Sunday, July 15, 2007
Eel Eating Day. Coming up soon, is "Doyo-no-ushi", or the annual eel eating day in Japan. Eel is eaten on the 'hottest' day of the year, in July to gain stamina for the rest of the year. In fact "ushi" means 'ox', and although I'm told the official day this year is July 24th, any ox day (according to the Chinese zodiac) in the month of July is appropriate. I dropped by Restaurant Ino one hot July day, irrespective of whether it was an ox day or not, it was just hot!
Their unaju comes with miso soup and salad. The eel dish is called 'unaju' if served in lacquered box, and 'unadon' if served in a bowl.

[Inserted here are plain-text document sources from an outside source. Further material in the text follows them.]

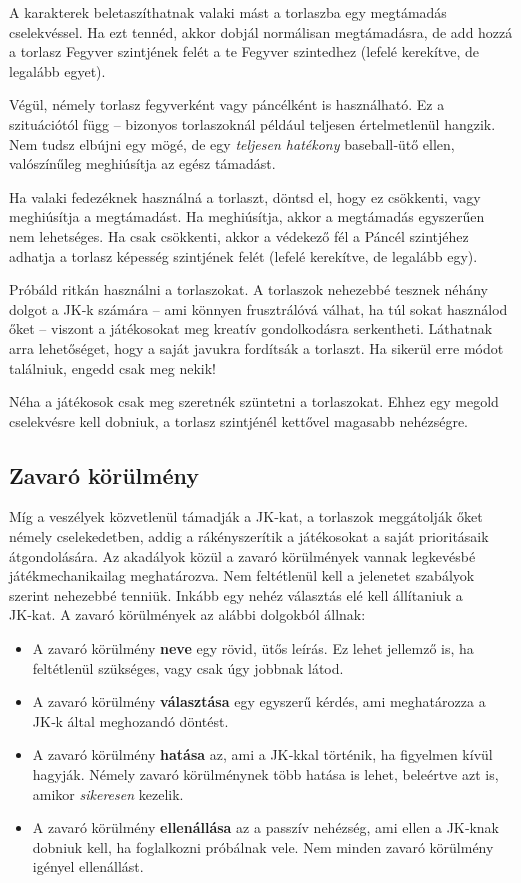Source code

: A karakterek beletaszíthatnak valaki mást a torlaszba egy megtámadás cselekvéssel. Ha ezt tennéd, akkor dobjál normálisan megtámadásra, de add hozzá a torlasz Fegyver szintjének felét a te Fegyver szintedhez (lefelé kerekítve, de legalább egyet).

Végül, némely torlasz fegyverként vagy páncélként is használható. Ez a szituációtól függ – bizonyos torlaszoknál például teljesen értelmetlenül hangzik. Nem tudsz elbújni egy  mögé, de egy  \emph{teljesen hatékony} baseball‑ütő ellen, valószínűleg meghiúsítja az egész támadást.

Ha valaki fedezéknek használná a torlaszt, döntsd el, hogy ez csökkenti, vagy meghiúsítja a megtámadást. Ha meghiúsítja, akkor a megtámadás egyszerűen nem lehetséges. Ha csak csökkenti, akkor a védekező fél a Páncél szintjéhez adhatja a torlasz képesség szintjének felét (lefelé kerekítve, de legalább egy).

Próbáld ritkán használni a torlaszokat. A torlaszok nehezebbé tesznek néhány dolgot a JK‑k számára – ami könnyen frusztrálóvá válhat, ha túl sokat használod őket – viszont a játékosokat meg kreatív gondolkodásra serkentheti. Láthatnak arra lehetőséget, hogy a saját javukra fordítsák a torlaszt. Ha sikerül erre módot találniuk, engedd csak meg nekik!

Néha a játékosok csak meg szeretnék szüntetni a torlaszokat. Ehhez egy megold cselekvésre kell dobniuk, a torlasz szintjénél kettővel magasabb nehézségre.

\newpage

\subsection{Zavaró körülmény}

Míg a veszélyek közvetlenül támadják a JK‑kat, a torlaszok meggátolják őket némely cselekedetben, addig a  rákényszerítik a játékosokat a saját prioritásaik átgondolására. Az akadályok közül a zavaró körülmények vannak legkevésbé játékmechanikailag meghatározva. Nem feltétlenül kell a jelenetet szabályok szerint nehezebbé tenniük. Inkább egy nehéz választás elé kell állítaniuk a JK‑kat. A zavaró körülmények az alábbi dolgokból állnak:

\begin{itemize}
    \item A zavaró körülmény \textbf{neve} egy rövid, ütős leírás. Ez lehet jellemző is, ha feltétlenül szükséges, vagy csak úgy jobbnak látod.
    \item A zavaró körülmény \textbf{választása} egy egyszerű kérdés, ami meghatározza a JK‑k által meghozandó döntést.
    \item A zavaró körülmény \textbf{hatása} az, ami a JK‑kkal történik, ha figyelmen kívül hagyják. Némely zavaró körülménynek több hatása is lehet, beleértve azt is, amikor \emph{sikeresen} kezelik.
    \item A zavaró körülmény \textbf{ellenállása} az a passzív nehézség, ami ellen a JK‑knak dobniuk kell, ha foglalkozni próbálnak vele. Nem minden zavaró körülmény igényel ellenállást.
\end{itemize}

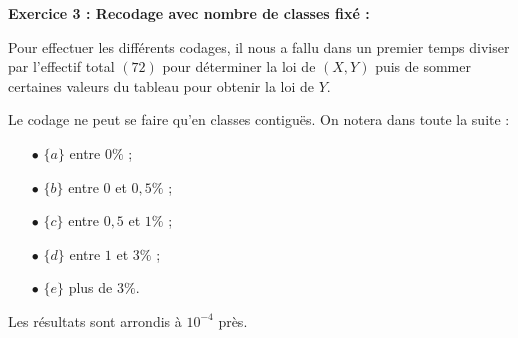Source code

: \documentclass{article}
\begin{document}
\newpage

\textbf{Exercice 3 : Recodage avec nombre de classes fixé :}

Pour effectuer les différents codages, il nous a fallu dans un premier temps diviser par l'effectif total $(72)$ pour déterminer la loi de $(X,Y)$ puis de sommer certaines valeurs du tableau pour obtenir la loi de $Y$.

Le codage ne peut se faire qu'en classes contiguës. On notera dans toute la suite : 
\begin{itemize}
\item[$\bullet$] $\{a\}$ entre $0\%$ ;
\item[$\bullet$] $\{b\}$ entre $0$ et $0,5\%$ ;
\item[$\bullet$] $\{c\}$ entre $0,5$ et $1\%$ ;
\item[$\bullet$] $\{d\}$ entre $1$ et $3\%$ ;
\item[$\bullet$] $\{e\}$ plus de $3\%$.
\end{itemize} 

Les résultats sont arrondis à $10^{-4}$ près.
\end{document}
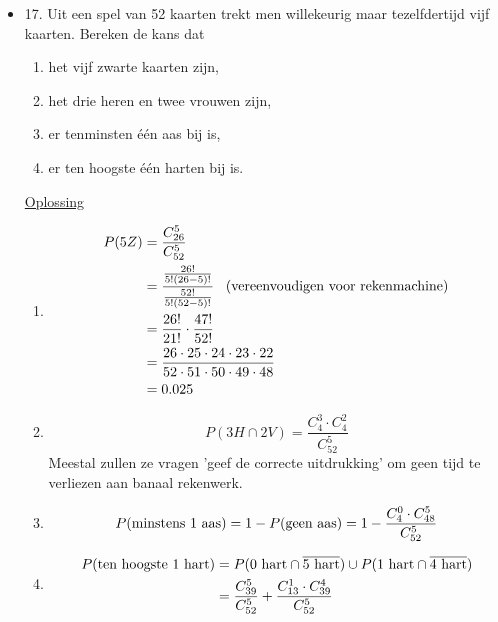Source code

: \documentclass[12pt]{report}
\newcommand{\exercise}[2]{
  #1
  

  \underline{Oplossing}
  
  #2
  
    \hrulefill
}
\begin{document}
\begin{itemize}[label={}, leftmargin=*]
	\item \exercise{17. Uit een spel van 52 kaarten trekt men willekeurig maar tezelfdertijd vijf kaarten. Bereken de kans dat 
	      \begin{enumerate}
	      	\item het vijf zwarte kaarten zijn,
	      	\item het drie heren en twee vrouwen zijn,
	      	\item er tenminsten één aas bij is,
	      	\item er ten hoogste één harten bij is.
	      \end{enumerate}}{
	      \begin{enumerate}
	      	\item {
	      		\begin{equation*}
	      			\begin{split}
	      				P(5Z) & = \frac{C_{26}^{5}}{C_{52}^{5}}                     \\
	      				& = \frac{\frac{26!}{5!(26 - 5)!}}{\frac{52!}{5!(52 - 5)!}}\;\;\; \hbox{(vereenvoudigen voor rekenmachine)}\\
	      				& = \frac{26!}{21!} \cdot \frac{47!}{52!}                   \\
	      				& = \frac{26 \cdot 25 \cdot 24 \cdot 23 \cdot 22}{52 \cdot 51 \cdot 50 \cdot 49 \cdot 48} \\
	      				& = 0.025
	      			\end{split}
	      		\end{equation*}
	      	}
	      	\item {
	      		$$P(3H \cap 2V) = \frac{C_{4}^{3} \cdot C_{4}^{2}}{C_{52}^{5}}$$
	      		Meestal zullen ze vragen 'geef de correcte uitdrukking' om geen tijd te verliezen aan banaal rekenwerk.
	      	}
	      	\item {
	      		$$P(\hbox{minstens 1 aas}) = 1 - P(\hbox{geen aas}) = 1 - \frac{C_{4}^{0} \cdot C_{48}^{5}}{C_{52}^{5}}$$
	      	}
	      	\item {
	      		\begin{equation*}
	      			\begin{split}
	      				P(\hbox{ten hoogste 1 hart}) & = P(\hbox{0 hart} \cap \overline{\hbox{5 hart}}) \cup P(\hbox{1 hart} \cap \overline{\hbox{4 hart}})  \\
	      				& =  \frac{C_{39}^{5}}{C_{52}^{5}} + \frac{C_{13}^{1} \cdot C_{39}^{4}}{C_{52}^{5}}
	      			\end{split}
	      		\end{equation*}
	      	}
	      	   

\end{enumerate}}
\end{itemize}
\end{document}
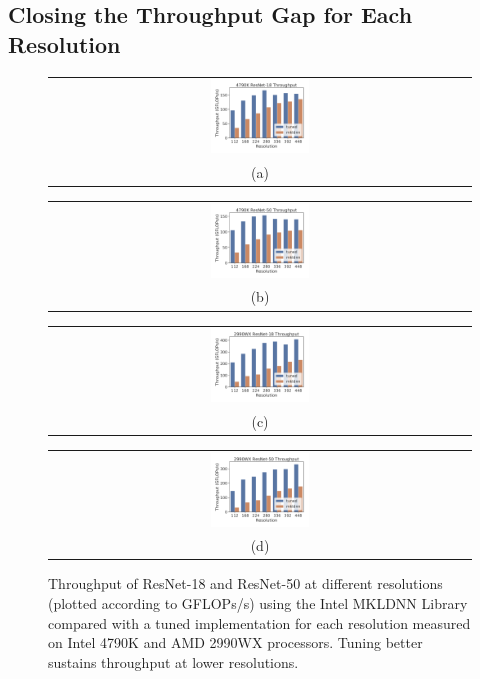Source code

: \subsection{Closing the Throughput Gap for Each Resolution}
\label{sec:tuning}
\begin{figure}[t]
    \centering
    \begin{tabular}{@{}c@{}}
    \includegraphics[width=0.24\textwidth]{e2e_figures/4790K_perf_data_resnet18.pdf}\\
    \small (a)
    \end{tabular}
    \begin{tabular}{@{}c@{}}
    \includegraphics[width=0.24\textwidth]{e2e_figures/4790K_perf_data_resnet50.pdf}\\
    \small (b)
    \end{tabular}
    \begin{tabular}{@{}c@{}}
    \includegraphics[width=0.24\textwidth]{e2e_figures/2990WX_perf_data_resnet18.pdf}\\
    \small (c)
    \end{tabular}
    \begin{tabular}{@{}c@{}}
    \includegraphics[width=0.24\textwidth]{e2e_figures/2990WX_perf_data_resnet50.pdf}\\
    \small (d)
    \end{tabular}
    \caption{Throughput of ResNet-18 and ResNet-50 at different resolutions (plotted according to GFLOPs/s) using the Intel MKLDNN Library compared with a tuned implementation for each resolution measured on Intel 4790K and AMD 2990WX processors. Tuning better sustains throughput at lower resolutions.}
    \label{fig:tuning}
\end{figure}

Restaurant Ino's is served in a lacquer box with some edamame, ginger and a generous portion of grilled and seasoned eel sitting on some nori (seaweed) over rice. It was quite tasty. You can imagine when there is one day appointed that everyone should eat these, there is a run on eel in Japan in the millions. And these days only 20% of the eels consumed in Japan are caught domestically. So Japan turns to neighboring countries and Europe to fill the void. As I was freshening up my memory for this post, I ran across a sad article about this fish heading toward extinction, and another place detailing how the fish stock is declining. Now I'm a bit sad that I ate the eel.
What you may not be aware of is that some European countries have eel on the menu as well. I have some Dutch eel recipes in my collection, and I know there are other countries of Europe that consider them a delicacy as well. In fact, in some parts of Europe it is thought that if you rub your skin with eel oil, you will be able to see faeries!